Data entries

----------------------------------------

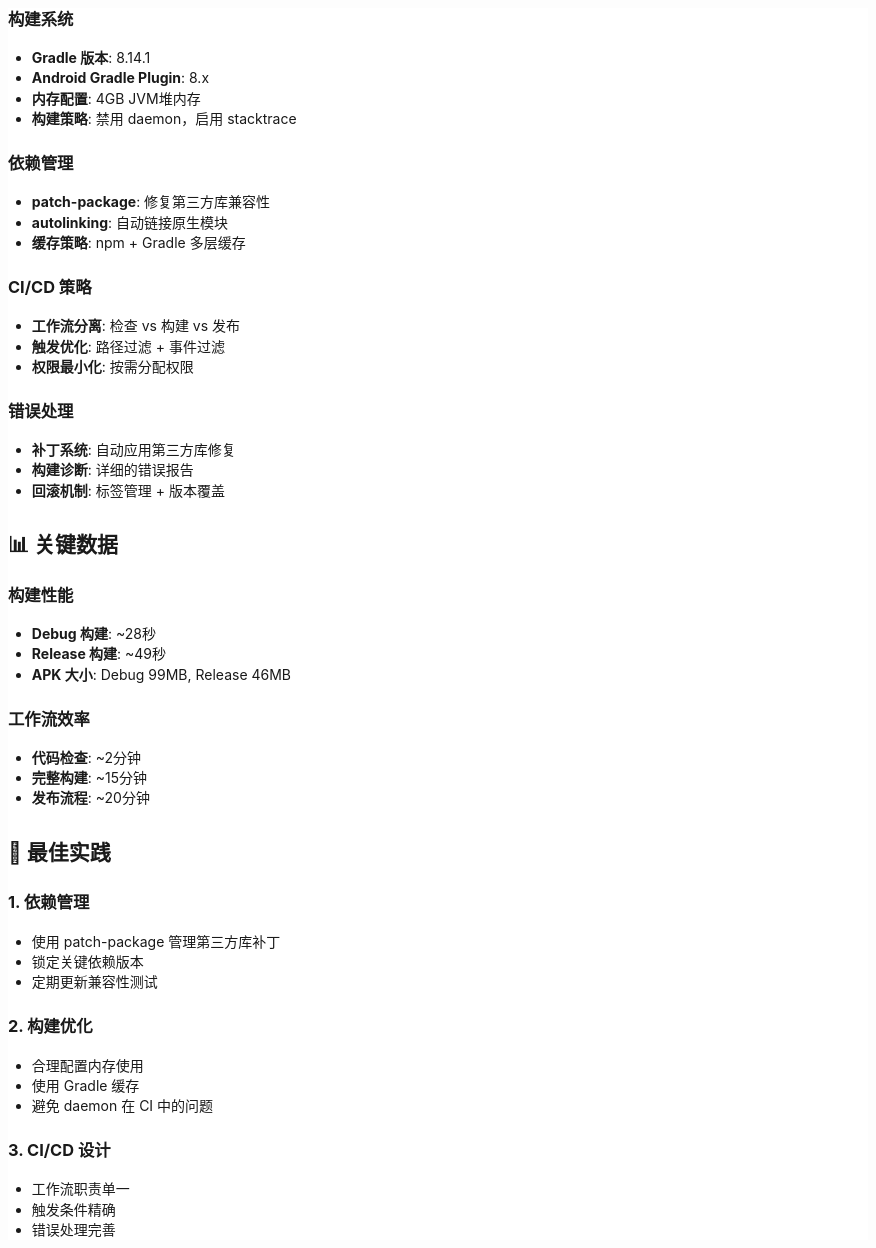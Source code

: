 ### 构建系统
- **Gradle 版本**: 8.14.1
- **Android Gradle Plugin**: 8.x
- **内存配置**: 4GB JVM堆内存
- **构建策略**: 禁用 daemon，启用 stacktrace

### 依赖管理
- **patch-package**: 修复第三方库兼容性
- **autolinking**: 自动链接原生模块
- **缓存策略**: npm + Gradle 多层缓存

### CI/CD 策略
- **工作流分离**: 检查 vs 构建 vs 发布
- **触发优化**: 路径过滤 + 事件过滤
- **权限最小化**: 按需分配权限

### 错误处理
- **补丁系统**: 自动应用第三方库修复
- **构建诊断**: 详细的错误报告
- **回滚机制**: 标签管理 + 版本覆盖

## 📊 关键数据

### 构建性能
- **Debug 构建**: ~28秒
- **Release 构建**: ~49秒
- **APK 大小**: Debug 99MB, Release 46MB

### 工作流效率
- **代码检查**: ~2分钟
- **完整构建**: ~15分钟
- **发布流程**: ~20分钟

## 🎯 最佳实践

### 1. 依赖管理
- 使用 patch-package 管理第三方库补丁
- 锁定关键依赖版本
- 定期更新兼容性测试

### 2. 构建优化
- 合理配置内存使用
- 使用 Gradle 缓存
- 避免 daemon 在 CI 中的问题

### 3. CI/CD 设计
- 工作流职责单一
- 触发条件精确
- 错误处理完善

----------------------------------------

* WORK ORDER *
List every line above that holds the word "daemon".

* TASK OUTPUT *
- **构建策略**: 禁用 daemon，启用 stacktrace
- 避免 daemon 在 CI 中的问题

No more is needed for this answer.